→ What the task asks:
Would you restate word for word the lines of the listing, beginning at the first and ending with the line that holds "## 实际项目中如何选择？"?

>>>

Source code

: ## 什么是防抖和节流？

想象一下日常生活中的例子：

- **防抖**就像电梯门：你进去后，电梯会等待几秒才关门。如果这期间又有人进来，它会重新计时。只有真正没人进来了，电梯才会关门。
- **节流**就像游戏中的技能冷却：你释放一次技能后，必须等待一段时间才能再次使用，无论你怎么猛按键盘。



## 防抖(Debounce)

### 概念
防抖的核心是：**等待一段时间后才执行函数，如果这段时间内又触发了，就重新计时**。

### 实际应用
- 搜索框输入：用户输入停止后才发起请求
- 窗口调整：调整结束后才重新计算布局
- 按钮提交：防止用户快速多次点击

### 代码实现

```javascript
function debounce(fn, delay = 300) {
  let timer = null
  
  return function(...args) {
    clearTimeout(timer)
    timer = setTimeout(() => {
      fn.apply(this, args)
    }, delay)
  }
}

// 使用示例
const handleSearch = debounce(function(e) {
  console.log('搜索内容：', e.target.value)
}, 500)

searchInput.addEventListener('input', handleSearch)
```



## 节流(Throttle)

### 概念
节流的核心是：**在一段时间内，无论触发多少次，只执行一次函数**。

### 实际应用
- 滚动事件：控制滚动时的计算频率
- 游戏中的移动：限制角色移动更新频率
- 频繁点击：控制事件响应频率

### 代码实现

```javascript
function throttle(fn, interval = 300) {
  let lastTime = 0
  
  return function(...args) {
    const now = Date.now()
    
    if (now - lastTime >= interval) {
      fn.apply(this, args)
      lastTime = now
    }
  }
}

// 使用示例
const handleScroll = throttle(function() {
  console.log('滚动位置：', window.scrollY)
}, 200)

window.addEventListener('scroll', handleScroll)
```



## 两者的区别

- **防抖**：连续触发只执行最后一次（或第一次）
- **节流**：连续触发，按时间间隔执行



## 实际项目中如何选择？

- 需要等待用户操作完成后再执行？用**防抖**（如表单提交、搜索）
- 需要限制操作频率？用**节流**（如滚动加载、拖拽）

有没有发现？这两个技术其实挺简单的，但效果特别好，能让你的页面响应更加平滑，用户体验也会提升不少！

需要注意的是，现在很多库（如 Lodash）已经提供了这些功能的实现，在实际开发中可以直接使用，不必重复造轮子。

<<<

→ Answer to the exercise:
Source code

: ## 什么是防抖和节流？

想象一下日常生活中的例子：

- **防抖**就像电梯门：你进去后，电梯会等待几秒才关门。如果这期间又有人进来，它会重新计时。只有真正没人进来了，电梯才会关门。
- **节流**就像游戏中的技能冷却：你释放一次技能后，必须等待一段时间才能再次使用，无论你怎么猛按键盘。



## 防抖(Debounce)

### 概念
防抖的核心是：**等待一段时间后才执行函数，如果这段时间内又触发了，就重新计时**。

### 实际应用
- 搜索框输入：用户输入停止后才发起请求
- 窗口调整：调整结束后才重新计算布局
- 按钮提交：防止用户快速多次点击

### 代码实现

```javascript
function debounce(fn, delay = 300) {
  let timer = null
  
  return function(...args) {
    clearTimeout(timer)
    timer = setTimeout(() => {
      fn.apply(this, args)
    }, delay)
  }
}

// 使用示例
const handleSearch = debounce(function(e) {
  console.log('搜索内容：', e.target.value)
}, 500)

searchInput.addEventListener('input', handleSearch)
```



## 节流(Throttle)

### 概念
节流的核心是：**在一段时间内，无论触发多少次，只执行一次函数**。

### 实际应用
- 滚动事件：控制滚动时的计算频率
- 游戏中的移动：限制角色移动更新频率
- 频繁点击：控制事件响应频率

### 代码实现

```javascript
function throttle(fn, interval = 300) {
  let lastTime = 0
  
  return function(...args) {
    const now = Date.now()
    
    if (now - lastTime >= interval) {
      fn.apply(this, args)
      lastTime = now
    }
  }
}

// 使用示例
const handleScroll = throttle(function() {
  console.log('滚动位置：', window.scrollY)
}, 200)

window.addEventListener('scroll', handleScroll)
```



## 两者的区别

- **防抖**：连续触发只执行最后一次（或第一次）
- **节流**：连续触发，按时间间隔执行



## 实际项目中如何选择？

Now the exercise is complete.